Shabbat - A Moment Out of Time
by Zehorit Heilicher, Tastemaker in Residence
Every Friday as the week winds down, my internal clock is busy counting down to the arrival of Shabbat, or as it’s referred to in Judaism: The Queen. Shabbat is perceived as a gift from God, a celestial bride, a taste of the world to come: peaceful, labor free and restful. In the book of Exodus we are commanded to follow God’s example and rest on the seventh day, following six days of creation and labor (Exodus, 20: 8-11). This divine commandment to abstain from work on the Sabbath meant that for observant Jews, like my parents, all labor ceased once the sun went down and Shabbat entered. Once Friday afternoon arrived, our humble home sparkled: the kitchen had been scrubbed clean, its counters laid with festive foods for the meals to come and the oven hosted a chicken or roast on low, its fragrance mouth watering.
That rhythm has been instilled in me and I instilled it in our family’s routine. Through long days and a hectic week, Shabbat beckons as a moment out of time, separate from everyday life in the most welcoming way. The Shabbat rituals delineate time: holy and mundane are separated by the lighting of the Shabbat candles, which are left to burn out on their own. Dinner starts with a blessing over wine: the fruit of the vine, followed by blessing the children with the priestly blessing and then by breaking bread, the challah. The rituals can be solemn, a moment to hold our dear ones in a circle of love and awareness. The rituals can also be humorous: for example, as our kids grew up, our daughters took to trying their hardest to make their father break in laughter while he recites the blessing. The moment is ours to fashion for our family and I hold it dear.

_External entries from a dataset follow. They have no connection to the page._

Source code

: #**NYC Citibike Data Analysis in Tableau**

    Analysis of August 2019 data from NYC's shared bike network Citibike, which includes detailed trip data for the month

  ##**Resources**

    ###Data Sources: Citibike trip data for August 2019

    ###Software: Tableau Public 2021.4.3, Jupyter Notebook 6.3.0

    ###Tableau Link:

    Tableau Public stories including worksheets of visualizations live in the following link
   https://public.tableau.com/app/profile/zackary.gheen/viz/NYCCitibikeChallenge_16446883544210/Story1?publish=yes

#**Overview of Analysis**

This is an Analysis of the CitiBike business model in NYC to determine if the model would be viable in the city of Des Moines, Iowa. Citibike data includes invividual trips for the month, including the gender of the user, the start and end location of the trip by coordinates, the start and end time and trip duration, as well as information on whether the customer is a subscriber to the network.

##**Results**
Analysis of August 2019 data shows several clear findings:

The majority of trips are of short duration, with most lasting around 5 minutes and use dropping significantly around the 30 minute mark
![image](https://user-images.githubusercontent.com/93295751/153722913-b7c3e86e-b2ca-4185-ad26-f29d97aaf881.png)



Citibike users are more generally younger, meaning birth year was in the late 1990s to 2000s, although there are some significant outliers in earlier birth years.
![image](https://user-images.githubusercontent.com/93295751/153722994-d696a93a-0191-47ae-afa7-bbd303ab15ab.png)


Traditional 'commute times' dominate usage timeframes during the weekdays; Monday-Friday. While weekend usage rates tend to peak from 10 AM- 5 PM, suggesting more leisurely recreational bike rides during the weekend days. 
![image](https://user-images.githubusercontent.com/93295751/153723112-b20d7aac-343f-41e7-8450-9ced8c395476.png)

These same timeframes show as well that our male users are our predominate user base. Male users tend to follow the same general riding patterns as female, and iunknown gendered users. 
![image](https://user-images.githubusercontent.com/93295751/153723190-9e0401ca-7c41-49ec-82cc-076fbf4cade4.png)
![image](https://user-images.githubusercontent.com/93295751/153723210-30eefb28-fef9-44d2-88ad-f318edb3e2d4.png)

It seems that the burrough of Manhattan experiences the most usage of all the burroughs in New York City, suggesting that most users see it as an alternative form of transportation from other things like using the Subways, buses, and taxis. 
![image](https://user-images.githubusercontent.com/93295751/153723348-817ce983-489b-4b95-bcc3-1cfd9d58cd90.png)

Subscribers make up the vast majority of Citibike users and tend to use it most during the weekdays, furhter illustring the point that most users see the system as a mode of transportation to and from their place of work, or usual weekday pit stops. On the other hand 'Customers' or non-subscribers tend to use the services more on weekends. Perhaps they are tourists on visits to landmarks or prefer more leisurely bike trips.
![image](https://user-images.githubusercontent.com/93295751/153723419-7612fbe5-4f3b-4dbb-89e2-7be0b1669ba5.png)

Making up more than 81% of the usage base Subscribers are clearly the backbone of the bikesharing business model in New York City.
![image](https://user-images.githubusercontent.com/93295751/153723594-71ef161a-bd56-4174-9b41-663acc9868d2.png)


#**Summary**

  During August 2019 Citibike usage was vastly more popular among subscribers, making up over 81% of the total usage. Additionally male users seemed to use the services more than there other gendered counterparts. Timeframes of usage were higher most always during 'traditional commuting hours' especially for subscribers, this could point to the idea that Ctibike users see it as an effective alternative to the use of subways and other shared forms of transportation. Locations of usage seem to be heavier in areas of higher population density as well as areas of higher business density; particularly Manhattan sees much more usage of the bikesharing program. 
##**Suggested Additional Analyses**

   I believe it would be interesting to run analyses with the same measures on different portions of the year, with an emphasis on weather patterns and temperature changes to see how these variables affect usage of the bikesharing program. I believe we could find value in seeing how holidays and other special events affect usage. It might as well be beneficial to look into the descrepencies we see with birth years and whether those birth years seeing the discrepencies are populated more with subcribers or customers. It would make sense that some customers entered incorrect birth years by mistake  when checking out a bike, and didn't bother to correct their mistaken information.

There is a rabbinical saying that claims: “More than the people of Israel kept the Sabbath, the Sabbath kept the people of Israel”. Through centuries of exile and wanderings, observing Shabbat kept the Jewish people connected to their heritage and past. It is a weekly occurrence that requires us to take time to remember our roots, prepare a meal, gather with family and take a day off for worship, prayer, appreciation and connection. Now that almost all of our children are out of the house, the Shabbat dinners we do share together are ever more special.
I am grateful for the opportunity Shabbat observance provided us to take a break from baseball, ballet lessons, homework, jobs and more, to simply enjoy each other’s presence, appreciate the gifts in our lives and share our blessings with others.